Functional Impairment of Hematopoietic Stem/Progenitor Cells By Loss of Uhrf2 in Mice

A growing body of evidence has underlined the involvement of epigenetic regulations that include histone modification in hematopoiesis. We previously identified Ubiquitin Like with PHD and Ring Finger Domains 2 (UHRF2) as a crucial multi-domain E3 ubiquitin ligase that facilitates coordination of the cell-cycle machinery and the epigenetic regulations via interaction with cyclins, TP53, DNA methyltransferases, and G9A H3K9 methyltransferase in non-hematopoietic cells (Mori et al, FEBS Letters, 2012). In fact, H3K9 trimethylation (H3K9me3) is reduced in Uhrf2^-/- embryonic stem (ES) cells (Pichler et al, J Cell Biochem, 2011). Recently, Lu et al. have also reported that UHRF2 is highly expressed in common lymphoid progenitors and mature lymphocytes rather than myeloid cells, and expression of UHRF2 is reduced in some acute myeloid leukemia (AML) cells and a variety of cancers (Oncotarget, 2016). However, the association of UHRF2 with hematopoiesis has not yet been studied. Here, to clarify the role of UHRF2 in hematopoiesis, we investigated hematopoietic cells and organs in Uhrf2^-/- mice.

We did not find a significant difference in peripheral blood leukocyte and platelet counts and hemoglobin values, and spleen sizes between wild-type (WT) and Uhrf2^-/- mice at young (12 weeks) and old (50 weeks) ages. The total cell counts and proportions of hematopoietic stem/progenitor cell (HSPC)-enriched lineage^-Sca1⁺Kit⁺ (LSK) cells, common myeloid progenitors, granulocyte-macrophage progenitors and megakaryocyte-erythrocyte progenitors in bone marrow (BM) were also similar between WT and Uhrf2^-/- mice. We next performed competitive repopulation assay with BM transplants (BMT) by infusing the same numbers of Ly5.1⁺ WT BM cells and Ly5.2⁺Uhrf2^-/- BM cells into lethally irradiated Ly5.1⁺ WT recipients (n = 4). Of note, at 12 weeks after the first BMT, the proportions of Ly5.2⁺Uhrf2^-/- cells were significantly less in all lineages compared with control BMT that used Ly5.1⁺ WT BM cells and Ly5.2⁺Uhrf2^+/+ BM cells. After the second BMT, Uhrf2^-/- cells were almost rejected in neutrophils while 20-30% Uhrf2^-/- T cells and B cells were still detected. After the third BMT, however, no Uhrf2^-/- myeloid or lymphoid cells were found in peripheral blood of recipients. These findings indicate functional impairment of Uhrf2^-/- HSPCs with defective self-renewal capacity.
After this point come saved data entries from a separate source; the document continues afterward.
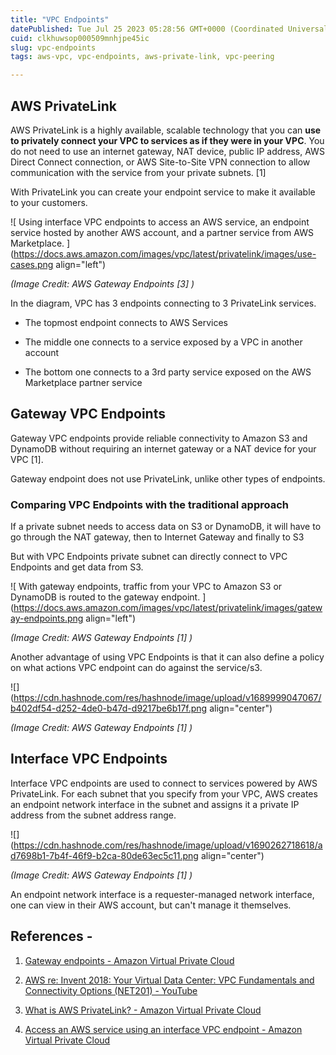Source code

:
 ```yaml
---
title: "VPC Endpoints"
datePublished: Tue Jul 25 2023 05:28:56 GMT+0000 (Coordinated Universal Time)
cuid: clkhuwsop000509mnhjpe45ic
slug: vpc-endpoints
tags: aws-vpc, vpc-endpoints, aws-private-link, vpc-peering

---
```


## AWS PrivateLink

AWS PrivateLink is a highly available, scalable technology that you can **use to privately connect your VPC to services as if they were in your VPC**. You do not need to use an internet gateway, NAT device, public IP address, AWS Direct Connect connection, or AWS Site-to-Site VPN connection to allow communication with the service from your private subnets. \[1\]

With PrivateLink you can create your endpoint service to make it available to your customers.

![
Using interface VPC endpoints to access an AWS service, an endpoint
service hosted by another AWS account, and a partner service from
AWS Marketplace.
](https://docs.aws.amazon.com/images/vpc/latest/privatelink/images/use-cases.png align="left")

*(Image Credit: AWS Gateway Endpoints \[3\] )*

In the diagram, VPC has 3 endpoints connecting to 3 PrivateLink services.

* The topmost endpoint connects to AWS Services
    
* The middle one connects to a service exposed by a VPC in another account
    
* The bottom one connects to a 3rd party service exposed on the AWS Marketplace partner service
    

## Gateway VPC Endpoints

Gateway VPC endpoints provide reliable connectivity to Amazon S3 and DynamoDB without requiring an internet gateway or a NAT device for your VPC \[1\].

Gateway endpoint does not use PrivateLink, unlike other types of endpoints.

### Comparing VPC Endpoints with the traditional approach

If a private subnet needs to access data on S3 or DynamoDB, it will have to go through the NAT gateway, then to Internet Gateway and finally to S3

But with VPC Endpoints private subnet can directly connect to VPC Endpoints and get data from S3.

![
With gateway endpoints, traffic from your VPC to Amazon S3 or DynamoDB is routed to
the gateway endpoint.
](https://docs.aws.amazon.com/images/vpc/latest/privatelink/images/gateway-endpoints.png align="left")

*(Image Credit: AWS Gateway Endpoints \[1\] )*

Another advantage of using VPC Endpoints is that it can also define a policy on what actions VPC endpoint can do against the service/s3.

![](https://cdn.hashnode.com/res/hashnode/image/upload/v1689999047067/b402df54-d252-4de0-b47d-d9217be6b17f.png align="center")

*(Image Credit: AWS Gateway Endpoints \[1\] )*

## Interface VPC Endpoints

Interface VPC endpoints are used to connect to services powered by AWS PrivateLink. For each subnet that you specify from your VPC, AWS creates an endpoint network interface in the subnet and assigns it a private IP address from the subnet address range.

![](https://cdn.hashnode.com/res/hashnode/image/upload/v1690262718618/ad7698b1-7b4f-46f9-b2ca-80de63ec5c11.png align="center")

*(Image Credit: AWS Gateway Endpoints \[1\] )*

An endpoint network interface is a requester-managed network interface, one can view in their AWS account, but can't manage it themselves.

## References -

1. [Gateway endpoints - Amazon Virtual Private Cloud](https://docs.aws.amazon.com/vpc/latest/privatelink/gateway-endpoints.html)
    
2. [AWS re: Invent 2018: Your Virtual Data Center: VPC Fundamentals and Connectivity Options (NET201) - YouTube](https://www.youtube.com/watch?v=jZAvKgqlrjY)
    
3. [What is AWS PrivateLink? - Amazon Virtual Private Cloud](https://docs.aws.amazon.com/vpc/latest/privatelink/what-is-privatelink.html)
    
4. [Access an AWS service using an interface VPC endpoint - Amazon Virtual Private Cloud](https://docs.aws.amazon.com/vpc/latest/privatelink/create-interface-endpoint.html)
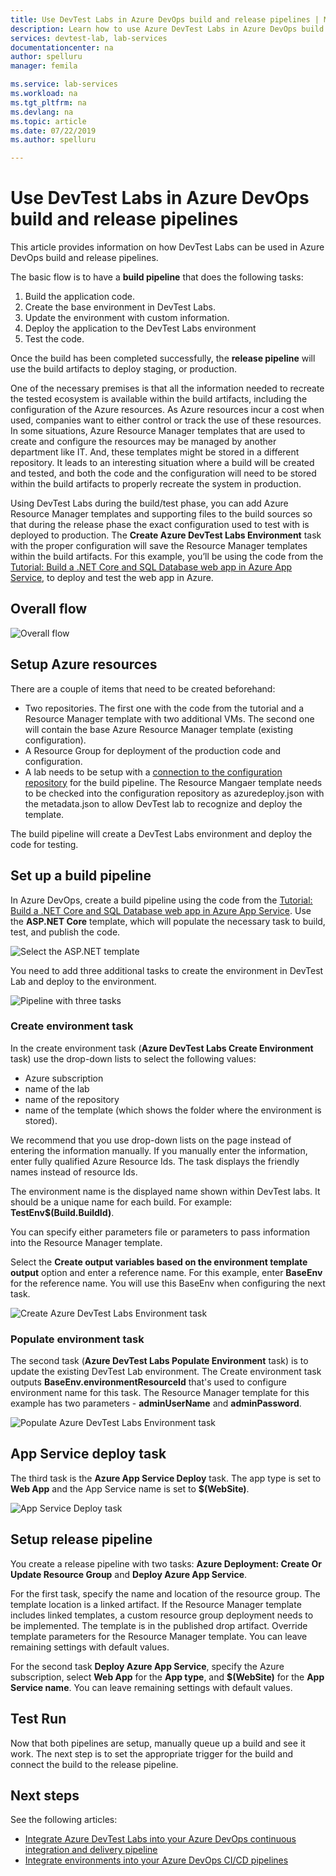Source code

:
 ```yaml
---
title: Use DevTest Labs in Azure DevOps build and release pipelines | Microsoft Docs
description: Learn how to use Azure DevTest Labs in Azure DevOps build and release pipelines.  
services: devtest-lab, lab-services
documentationcenter: na
author: spelluru
manager: femila

ms.service: lab-services
ms.workload: na
ms.tgt_pltfrm: na
ms.devlang: na
ms.topic: article
ms.date: 07/22/2019
ms.author: spelluru

---
```


# Use DevTest Labs in Azure DevOps build and release pipelines
This article provides information on how DevTest Labs can be used in Azure DevOps build and release pipelines. 

The basic flow is to have a **build pipeline** that does the following tasks:

1. Build the application code.
1. Create the base environment in DevTest Labs.
1. Update the environment with custom information.
1. Deploy the application to the DevTest Labs environment
1. Test the code. 

Once the build has been completed successfully, the **release pipeline** will use the build artifacts to deploy staging, or production. 

One of the necessary premises is that all the information needed to recreate the tested ecosystem is available within the build artifacts, including the configuration of the Azure resources. As Azure resources incur a cost when used, companies want to either control or track the use of these resources. In some situations, Azure Resource Manager templates that are used to create and configure the resources may be managed by another department like IT. And, these templates might be stored in a different repository. It leads to an interesting situation where a build will be created and tested, and both the code and the configuration will need to be stored within the build artifacts to properly recreate the system in production. 

Using DevTest Labs during the build/test phase, you can add Azure Resource Manager templates and supporting files to the build sources so that during the release phase the exact configuration used to test with is deployed to production. The **Create Azure DevTest Labs Environment** task with the proper configuration will save the Resource Manager templates within the build artifacts. For this example, you’ll be using the code from the [Tutorial: Build a .NET Core and SQL Database web app in Azure App Service](../app-service/app-service-web-tutorial-dotnetcore-sqldb.md), to deploy and test the web app in Azure.

## Overall flow

![Overall flow](./media/use-devtest-labs-build-release-pipelines/overall-flow.png)

## Setup Azure resources
There are a couple of items that need to be created beforehand:

- Two repositories. The first one with the code from the tutorial and a Resource Manager template with two additional VMs. The second one will contain the base Azure Resource Manager template (existing configuration).
- A Resource Group for deployment of the production code and configuration.
- A lab needs to be setup with a [connection to the configuration repository](devtest-lab-create-environment-from-arm.md) for the build pipeline. The Resource Mangaer template needs to be checked into the configuration repository as azuredeploy.json with the metadata.json to allow DevTest lab to recognize and deploy the template.

The build pipeline will create a DevTest Labs environment and deploy the code for testing.

## Set up a build pipeline
In Azure DevOps, create a build pipeline using the code from the [Tutorial: Build a .NET Core and SQL Database web app in Azure App Service](../app-service/app-service-web-tutorial-dotnetcore-sqldb.md). Use the **ASP.NET Core** template, which will populate the necessary task to build, test, and publish the code.

![Select the ASP.NET template](./media/use-devtest-labs-build-release-pipelines/select-asp-net.png)

You need to add three additional tasks to create the environment in DevTest Lab and deploy to the environment.

![Pipeline with three tasks](./media/use-devtest-labs-build-release-pipelines/pipeline-tasks.png)

### Create environment task
In the create environment task (**Azure DevTest Labs Create Environment** task) use the drop-down lists to select the following values:

- Azure subscription
- name of the lab
- name of the repository
- name of the template (which shows the folder where the environment is stored). 

We recommend that you use drop-down lists on the page instead of entering the information manually. If you manually enter the information, enter fully qualified Azure Resource Ids. The task displays the friendly names instead of resource Ids. 

The environment name is the displayed name shown within DevTest labs. It should be a unique name for each build. For example: **TestEnv$(Build.BuildId)**. 

You can specify either parameters file or parameters to pass information into the Resource Manager template. 

Select the **Create output variables based on the environment template output** option and enter a reference name. For this example, enter **BaseEnv** for the reference name. You will use this BaseEnv when configuring the next task. 

![Create Azure DevTest Labs Environment task](./media/use-devtest-labs-build-release-pipelines/create-environment.png)

### Populate environment task
The second task (**Azure DevTest Labs Populate Environment** task) is to update the existing DevTest Lab environment. The Create environment task outputs **BaseEnv.environmentResourceId** that's used to configure environment name for this task. The Resource Manager template for this example has two parameters - **adminUserName** and **adminPassword**. 

![Populate Azure DevTest Labs Environment task](./media/use-devtest-labs-build-release-pipelines/populate-environment.png)

## App Service deploy task
The third task is the **Azure App Service Deploy** task. The app type is set to **Web App** and the App Service name is set to **$(WebSite)**.

![App Service Deploy task](./media/use-devtest-labs-build-release-pipelines/app-service-deploy.png)

## Setup release pipeline
You create a release pipeline with two tasks: **Azure Deployment: Create Or Update Resource Group** and **Deploy Azure App Service**. 

For the first task, specify the name and location of the resource group. The template location is a linked artifact. If the Resource Manager template includes linked templates, a custom resource group deployment needs to be implemented. The template is in the published drop artifact. Override template parameters for the Resource Manager template. You can leave remaining settings with default values. 

For the second task **Deploy Azure App Service**, specify the Azure subscription, select **Web App** for the **App type**, and **$(WebSite)** for the **App Service name**. You can leave remaining settings with default values. 

## Test Run
Now that both pipelines are setup, manually queue up a build and see it work. The next step is to set the appropriate trigger for the build and connect the build to the release pipeline.

## Next steps
See the following articles:

- [Integrate Azure DevTest Labs into your Azure DevOps continuous integration and delivery pipeline](devtest-lab-integrate-ci-cd-vsts.md)
- [Integrate environments into your Azure DevOps CI/CD pipelines](integrate-environments-devops-pipeline.md)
We then investigated the mechanism of impairment in the function of HSPCs in Uhrf2^-/- mice. As reported in Uhrf2^-/- ES cells, we found reduced H3K9me3 in Uhrf2^-/- BM cells. We also performed RNA sequencing for LSK cells, which showed downregulations of the genes that are crucial for maintenance and proliferation of HSPCs, such as Flt3 (2.2-fold) and Stat5a (2.3-fold). GSEA (gene set enrichment analysis) revealed significant enrichment of targets of H3K9me3 (FDRq value = 0.045). Furthermore, the pathway analysis identified global reductions in the canonical immunological pathways associated with differentiation of B cells, including Role of NFAT in Regulation of the Immune Response (Z score = -3.258, P = 0.009), B Cell Receptor Signaling (Z score = -2.197, P = 0.021), and PI3K Signaling in B Lymphocytes (Z score = -2.041, P = 0.024) in Uhrf2^-/- LSK cells. In agreement, it has been recently reported that reduction of H3K9me3 in HSPCs results in impairments of their abilities to differentiate and generate B cells (Ugarte et al, Stem Cell Reports, 2015; Djeghloul et al, Stem Cell Reports, 2016).

Collectively, Uhrf2 possibly play some roles in self-renewal and differentiation of HSPCs in part through the trimethylation of H3K9. Defect of Uhrf2 might contribute to the impairment of differentiation rather than growth advantage in some cancer or AML cells.